Estimation of Local Geometric Structure on Manifolds from Noisy Data
Yariv Aizenbud, Barak Sober
TL;DR
This work tackles the problem of estimating a point on an unknown smooth manifold $\mathcal{M}\subset\mathbb{R}^D$ from noisy samples drawn from a tubular neighborhood, together with the local tangent space at the projected point. The authors propose a two-step, locally geometric algorithm inspired by Manifold-MLS: first obtain a robust local coordinate system that approximates the tangent, then iteratively refine this coordinate system while performing local regression to project the query point onto $\mathcal{M}$ and estimate $T_{\mathbf{p}}\mathcal{M}$. They prove high-probability convergence of $\hat p_n$ to the true projection $\mathbf{p}$ and $\widehat{T_{\hat p_n}\mathcal{M}}$ to $T_{\mathbf{p}}\mathcal{M}$, with asymptotic rates $\mathrm{dist}(\hat p_n,\mathcal{M}) = \widetilde{\mathcal{O}}(n^{-k/(2k+d)})$, $\|\hat p_n-\mathbf{p}\| = \widetilde{\mathcal{O}}(n^{-(k-1)/(2k+d)})$, and $\angle_{\max}(\widehat{T_{\hat p_n}\mathcal{M}},T_{\mathbf{p}}\mathcal{M}) = \widetilde{\mathcal{O}}(n^{-(k-1)/(2k+d)})$ for large $n$, up to log factors. The method leverages a tilted local graph representation and carefully handles bias induced by the tubular noise via iterative tangent refinement, providing concrete guarantees for point estimation and tangent-space recovery with potential applications in denoising and geometric data processing on manifolds.
Abstract
A common observation in data-driven applications is that high-dimensional data have a low intrinsic dimension, at least locally. In this work, we consider the problem of point estimation for manifold-valued data. Namely, given a finite set of noisy samples of $\mathcal{M}$, a $d$ dimensional submanifold of $\mathbb{R}^D$, and a point $r$ near the manifold we aim to project $r$ onto the manifold.
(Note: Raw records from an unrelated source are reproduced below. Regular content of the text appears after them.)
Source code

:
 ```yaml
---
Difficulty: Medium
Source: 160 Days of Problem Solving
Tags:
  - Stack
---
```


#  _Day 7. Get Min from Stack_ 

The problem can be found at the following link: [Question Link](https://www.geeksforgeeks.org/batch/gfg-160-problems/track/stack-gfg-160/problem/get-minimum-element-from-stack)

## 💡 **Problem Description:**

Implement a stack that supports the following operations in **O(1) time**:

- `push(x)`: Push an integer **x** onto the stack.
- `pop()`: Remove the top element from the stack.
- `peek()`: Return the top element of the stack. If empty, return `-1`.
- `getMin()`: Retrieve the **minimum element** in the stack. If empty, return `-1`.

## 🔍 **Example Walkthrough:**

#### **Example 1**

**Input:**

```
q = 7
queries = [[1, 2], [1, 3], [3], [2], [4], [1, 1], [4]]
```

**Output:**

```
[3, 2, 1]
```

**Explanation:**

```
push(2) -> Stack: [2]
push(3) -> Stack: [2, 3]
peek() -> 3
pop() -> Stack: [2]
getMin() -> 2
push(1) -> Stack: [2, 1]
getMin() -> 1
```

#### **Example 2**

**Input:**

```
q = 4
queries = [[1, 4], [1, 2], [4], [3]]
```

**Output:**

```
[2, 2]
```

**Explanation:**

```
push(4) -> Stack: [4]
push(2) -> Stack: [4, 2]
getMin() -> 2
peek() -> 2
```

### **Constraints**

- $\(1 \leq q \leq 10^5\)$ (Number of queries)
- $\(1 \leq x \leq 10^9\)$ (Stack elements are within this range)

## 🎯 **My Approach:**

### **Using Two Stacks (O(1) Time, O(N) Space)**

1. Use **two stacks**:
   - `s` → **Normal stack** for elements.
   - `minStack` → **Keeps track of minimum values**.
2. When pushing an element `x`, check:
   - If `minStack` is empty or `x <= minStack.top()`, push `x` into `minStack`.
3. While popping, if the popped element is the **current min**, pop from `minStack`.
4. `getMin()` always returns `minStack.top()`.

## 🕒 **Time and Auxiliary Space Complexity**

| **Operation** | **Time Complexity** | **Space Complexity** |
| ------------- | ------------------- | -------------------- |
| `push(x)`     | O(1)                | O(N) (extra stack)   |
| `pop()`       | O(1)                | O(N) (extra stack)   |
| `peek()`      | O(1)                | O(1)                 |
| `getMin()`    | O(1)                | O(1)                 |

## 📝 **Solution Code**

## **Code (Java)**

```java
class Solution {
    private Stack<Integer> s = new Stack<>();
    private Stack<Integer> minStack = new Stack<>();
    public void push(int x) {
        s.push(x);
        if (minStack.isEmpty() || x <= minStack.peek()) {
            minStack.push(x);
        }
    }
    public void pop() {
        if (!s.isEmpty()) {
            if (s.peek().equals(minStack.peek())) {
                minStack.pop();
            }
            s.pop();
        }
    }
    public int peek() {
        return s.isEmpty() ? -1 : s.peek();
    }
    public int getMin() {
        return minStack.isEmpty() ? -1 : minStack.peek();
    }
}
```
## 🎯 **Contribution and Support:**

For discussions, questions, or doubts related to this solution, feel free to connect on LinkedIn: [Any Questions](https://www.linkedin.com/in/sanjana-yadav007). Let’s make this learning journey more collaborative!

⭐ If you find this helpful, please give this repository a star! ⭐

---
Assuming that the data was sampled uniformly from a tubular neighborhood of a $k$-times smooth boundaryless and compact manifold, we present an algorithm that takes $r$ from this neighborhood and outputs $\hat p_n\in \mathbb{R}^D$, and $\widehat{T_{\hat p_n}\mathcal{M}}$ an element in the Grassmannian $Gr(d, D)$. We prove that as the number of samples $n\to\infty$, the point $\hat p_n$ converges to $\mathbf{p}\in \mathcal{M}$, the projection of $r$ onto $\mathcal{M}$, and $\widehat{T_{\hat p_n}\mathcal{M}}$ converges to $T_{\mathbf{p}}\mathcal{M}$ (the tangent space at that point) with high probability. Furthermore, we show that $\hat p_n$ approaches the manifold with an asymptotic rate of $n^{-\frac{k}{2k + d}}$, and that $\hat p_n, \widehat{T_{\hat p_n}\mathcal{M}}$ approach $\mathbf{p}$ and $T_{\mathbf{p}}\mathcal{M}$ correspondingly with asymptotic rates of $n^{-\frac{k-1}{2k + d}}$.